Records shown:
—————
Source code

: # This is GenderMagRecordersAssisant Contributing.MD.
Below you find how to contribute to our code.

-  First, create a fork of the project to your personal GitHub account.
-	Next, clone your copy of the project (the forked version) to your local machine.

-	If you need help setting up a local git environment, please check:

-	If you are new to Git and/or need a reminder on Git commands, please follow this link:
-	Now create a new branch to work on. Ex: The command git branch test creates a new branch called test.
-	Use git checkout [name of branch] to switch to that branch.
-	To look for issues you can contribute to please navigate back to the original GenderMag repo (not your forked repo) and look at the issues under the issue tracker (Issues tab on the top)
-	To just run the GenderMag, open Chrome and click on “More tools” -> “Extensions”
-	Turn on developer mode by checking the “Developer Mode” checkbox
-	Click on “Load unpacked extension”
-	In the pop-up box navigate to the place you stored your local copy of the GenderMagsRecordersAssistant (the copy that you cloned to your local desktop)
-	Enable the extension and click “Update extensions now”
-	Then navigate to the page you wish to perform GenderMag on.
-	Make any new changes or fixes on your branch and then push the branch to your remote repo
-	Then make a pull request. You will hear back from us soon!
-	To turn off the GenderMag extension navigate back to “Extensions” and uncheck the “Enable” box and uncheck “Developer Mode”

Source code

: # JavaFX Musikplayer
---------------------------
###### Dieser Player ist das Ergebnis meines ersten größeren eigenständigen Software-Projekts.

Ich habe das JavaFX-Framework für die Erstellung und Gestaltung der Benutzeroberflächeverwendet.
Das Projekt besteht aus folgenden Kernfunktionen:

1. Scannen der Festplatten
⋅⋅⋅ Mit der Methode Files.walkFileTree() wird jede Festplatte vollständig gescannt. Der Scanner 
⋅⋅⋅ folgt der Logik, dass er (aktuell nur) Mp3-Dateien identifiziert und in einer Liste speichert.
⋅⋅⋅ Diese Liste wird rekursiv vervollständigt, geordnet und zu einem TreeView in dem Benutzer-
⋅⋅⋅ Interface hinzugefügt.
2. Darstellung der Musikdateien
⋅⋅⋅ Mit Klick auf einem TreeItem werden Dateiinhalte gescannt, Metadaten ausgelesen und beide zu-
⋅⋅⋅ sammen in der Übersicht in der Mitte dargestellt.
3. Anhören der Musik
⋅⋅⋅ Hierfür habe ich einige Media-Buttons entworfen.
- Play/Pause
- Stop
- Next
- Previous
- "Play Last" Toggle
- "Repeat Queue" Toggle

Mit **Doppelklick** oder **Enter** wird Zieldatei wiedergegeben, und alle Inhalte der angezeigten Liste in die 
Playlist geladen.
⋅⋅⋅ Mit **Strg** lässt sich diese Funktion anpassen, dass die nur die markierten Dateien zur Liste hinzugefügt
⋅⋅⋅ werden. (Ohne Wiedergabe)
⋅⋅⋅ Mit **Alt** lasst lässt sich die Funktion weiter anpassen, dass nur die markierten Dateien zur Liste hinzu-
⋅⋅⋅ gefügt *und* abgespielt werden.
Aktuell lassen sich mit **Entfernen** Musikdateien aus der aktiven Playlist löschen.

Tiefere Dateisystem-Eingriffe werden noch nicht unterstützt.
—————
Wherever the word "your" appears in a line of the data above, copy that line.

Reply to the task:
-  First, create a fork of the project to your personal GitHub account.
-	Next, clone your copy of the project (the forked version) to your local machine.
-	To look for issues you can contribute to please navigate back to the original GenderMag repo (not your forked repo) and look at the issues under the issue tracker (Issues tab on the top)
-	In the pop-up box navigate to the place you stored your local copy of the GenderMagsRecordersAssistant (the copy that you cloned to your local desktop)
-	Make any new changes or fixes on your branch and then push the branch to your remote repo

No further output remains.